PULAU JAWA SALAH SATU PULAU


TERBAIK YANG MEMILIKI BERAGAM
BUDAYA DAN KEINDAHAN ALAM
Pulau Jawa yang memiliki populasi sebesar 140 juta jiwa ini memiliki kekayaan
warisan budaya serta pemandangan alam yang memesona. Kehadiran Warisan
Dunia UNESCO, seperti Candi Borobudur juga menjadi nilai plus Pulau Jawa.
Keberagaman lokasi wisata juga membuat para wisatawan bisa menikmati
berbagai wisata di pulau jawa, seperti wisata air terjun, Taman Nasional,
Gunung Berapi, hingga wisata perairan yang menampilkan air yang jernih dan
pantai berpasir putih.

Selain itu, Suku Jawa adalah suku bangsa yang banyak menempati pulau Jawa.
Suku Jawa umumnya terdapat di daerah-daerah berdirinya kerajaan Mataram.
Dilansir dari jurnal Makna Filosofoi Bedudukan di Desa Asempapan
Kecamatan Trangkil Kabupaten Pati (2020) oleh Ana Faridatul Munawaroh
menyebutkan, masyarakat Jawa merupakan suatu kesatuan masyarakat yang
diikat oleh norma-norma hidup karena sejarah, tradisi, maupun agama.

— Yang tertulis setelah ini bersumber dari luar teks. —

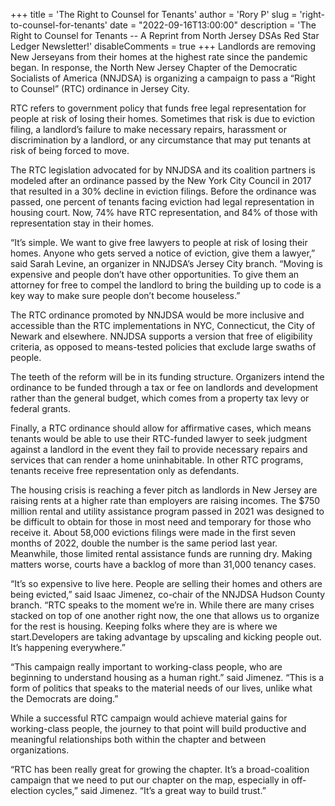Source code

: +++
title = 'The Right to Counsel for Tenants'
author = 'Rory P'
slug = 'right-to-counsel-for-tenants'
date = "2022-09-16T13:00:00"
description = 'The Right to Counsel for Tenants -- A Reprint from North Jersey DSAs Red Star Ledger Newsletter!'
disableComments = true
+++
Landlords are removing New Jerseyans from their homes at the highest
rate since the pandemic began. In response, the North New Jersey Chapter
of the Democratic Socialists of America (NNJDSA) is organizing a campaign
to pass a “Right to Counsel” (RTC) ordinance in Jersey City.

RTC refers to government policy that funds free legal representation for 
people at risk of losing their homes. Sometimes that risk is due to eviction filing,
a landlord’s failure to make necessary repairs, harassment or discrimination
by a landlord, or any circumstance that may put tenants at risk of being forced
to move.

The RTC legislation advocated for by NNJDSA and its coalition partners is
modeled after an ordinance passed by the New York City Council in 2017
that resulted in a 30% decline in eviction filings. Before the ordinance was
passed, one percent of tenants facing eviction had legal representation
in housing court. Now, 74% have RTC representation, and 84% of those with
representation stay in their homes.

“It’s simple. We want to give free lawyers to people at risk of losing their
homes. Anyone who gets served a notice of eviction, give them a lawyer,” said Sarah Levine, an organizer in
NNJDSA’s Jersey City branch. “Moving is expensive and people don’t have other opportunities. 
To give them an attorney for free to compel the landlord to bring the building up to code is a key way to make sure people don’t become houseless.”

The RTC ordinance promoted by NNJDSA would be more inclusive and accessible than the RTC implementations in
NYC, Connecticut, the City of Newark and elsewhere. NNJDSA supports a version that free of eligibility criteria, as
opposed to means-tested policies that exclude large swaths of people.

The teeth of the reform will be in its funding structure. Organizers intend
the ordinance to be funded through a tax or fee on landlords and development rather than the general budget,
which comes from a property tax levy or federal grants.

Finally, a RTC ordinance should allow for affirmative cases, which means
tenants would be able to use their RTC-funded lawyer to seek judgment
against a landlord in the event they fail to provide necessary repairs and services 
that can render a home uninhabitable. In other RTC programs, tenants
receive free representation only as defendants.

The housing crisis is reaching a fever pitch as landlords in New Jersey are
raising rents at a higher rate than employers are raising incomes. The $750
million rental and utility assistance program passed in 2021 was designed to
be difficult to obtain for those in most need and temporary for those who receive it. About 58,000 evictions filings
were made in the first seven months of 2022, double the number is the same period last year. 
Meanwhile, those limited rental assistance funds are running dry. Making matters worse, courts
have a backlog of more than 31,000 tenancy cases.

“It’s so expensive to live here. People are selling their homes and others are
being evicted,” said Isaac Jimenez, co-chair of the NNJDSA Hudson County
branch. “RTC speaks to the moment we’re in. While there are many crises
stacked on top of one another right now, the one that allows us to organize for the rest is housing. Keeping
folks where they are is where we start.Developers are taking advantage by upscaling and kicking people out. It’s
happening everywhere.”

“This campaign really important to working-class people, who are beginning to understand 
housing as a human right.” said Jimenez. “This is a form of politics that speaks to the 
material needs of our lives, unlike what the Democrats are doing.”

While a successful RTC campaign would achieve material gains for working-class people, the journey to that
point will build productive and meaningful relationships both within the
chapter and between organizations.

“RTC has been really great for growing the chapter. It’s a broad-coalition campaign that we need to put our chapter
on the map, especially in off-election cycles,” said Jimenez. “It’s a great way to build trust.”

Hal ini dilihat dari ciri-ciri suku Jawa secara kekerabatan. Selain itu, ciri suku
Jawa lainnya adalah berketuhanan. Sejak masa prasejarah, suku Jawa sudah
memiliki kepercayaan animisme, yaitu kepercayaan adanya roh atau jiwa pada
benda-benda, tumbuh-tumbuhan, hewan dan juga manusia sendiri. Dengan
kepercayaan tersebut, kebanyakan suku Jawa menyebahnya dengan
mengadakan upacara disertai sesaji.

Sebelum masuknya agama-agama besar ke Indonesia, masyarakat Jawa sudah


memiliki kepercayaan adanya Tuhan yang melindungi dan mengayomi mereka.
Keberagaman ini semakin berkualitas dengan masuknya agama-agama besar
tersebut. Ragam kebudayaan Jawa sangat banyak. Setiap kebudayaan Jawa
mencerminkan kepribadian dan filsafat masyarakat Jawa.